WORK ITEM →
Write out nothing except the lines running from the one containing "## Overview" to the last line of the data, exactly as they stand.

DATA FOR THE TASK →
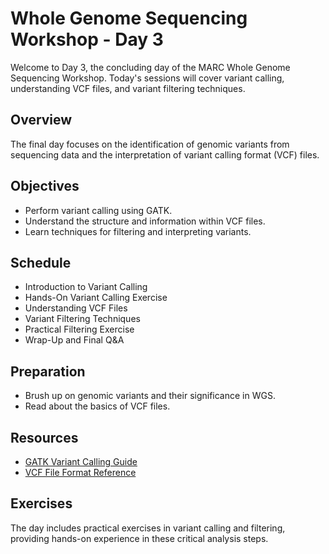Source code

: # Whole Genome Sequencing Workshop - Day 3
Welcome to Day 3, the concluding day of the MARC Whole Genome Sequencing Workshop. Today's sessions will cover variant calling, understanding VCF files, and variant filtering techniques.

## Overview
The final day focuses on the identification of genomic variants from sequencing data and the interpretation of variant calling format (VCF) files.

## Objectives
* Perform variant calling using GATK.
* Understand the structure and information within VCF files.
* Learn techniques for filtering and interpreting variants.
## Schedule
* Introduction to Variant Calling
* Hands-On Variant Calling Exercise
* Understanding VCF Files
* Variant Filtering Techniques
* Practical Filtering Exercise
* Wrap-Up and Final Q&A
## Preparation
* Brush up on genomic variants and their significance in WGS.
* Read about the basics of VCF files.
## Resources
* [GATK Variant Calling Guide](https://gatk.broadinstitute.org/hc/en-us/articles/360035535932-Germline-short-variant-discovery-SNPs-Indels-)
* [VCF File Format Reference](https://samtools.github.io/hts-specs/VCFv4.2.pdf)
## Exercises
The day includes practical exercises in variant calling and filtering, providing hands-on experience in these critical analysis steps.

SOLUTION TO THIS TASK →
## Overview
The final day focuses on the identification of genomic variants from sequencing data and the interpretation of variant calling format (VCF) files.

## Objectives
* Perform variant calling using GATK.
* Understand the structure and information within VCF files.
* Learn techniques for filtering and interpreting variants.
## Schedule
* Introduction to Variant Calling
* Hands-On Variant Calling Exercise
* Understanding VCF Files
* Variant Filtering Techniques
* Practical Filtering Exercise
* Wrap-Up and Final Q&A
## Preparation
* Brush up on genomic variants and their significance in WGS.
* Read about the basics of VCF files.
## Resources
* [GATK Variant Calling Guide](https://gatk.broadinstitute.org/hc/en-us/articles/360035535932-Germline-short-variant-discovery-SNPs-Indels-)
* [VCF File Format Reference](https://samtools.github.io/hts-specs/VCFv4.2.pdf)
## Exercises
The day includes practical exercises in variant calling and filtering, providing hands-on experience in these critical analysis steps.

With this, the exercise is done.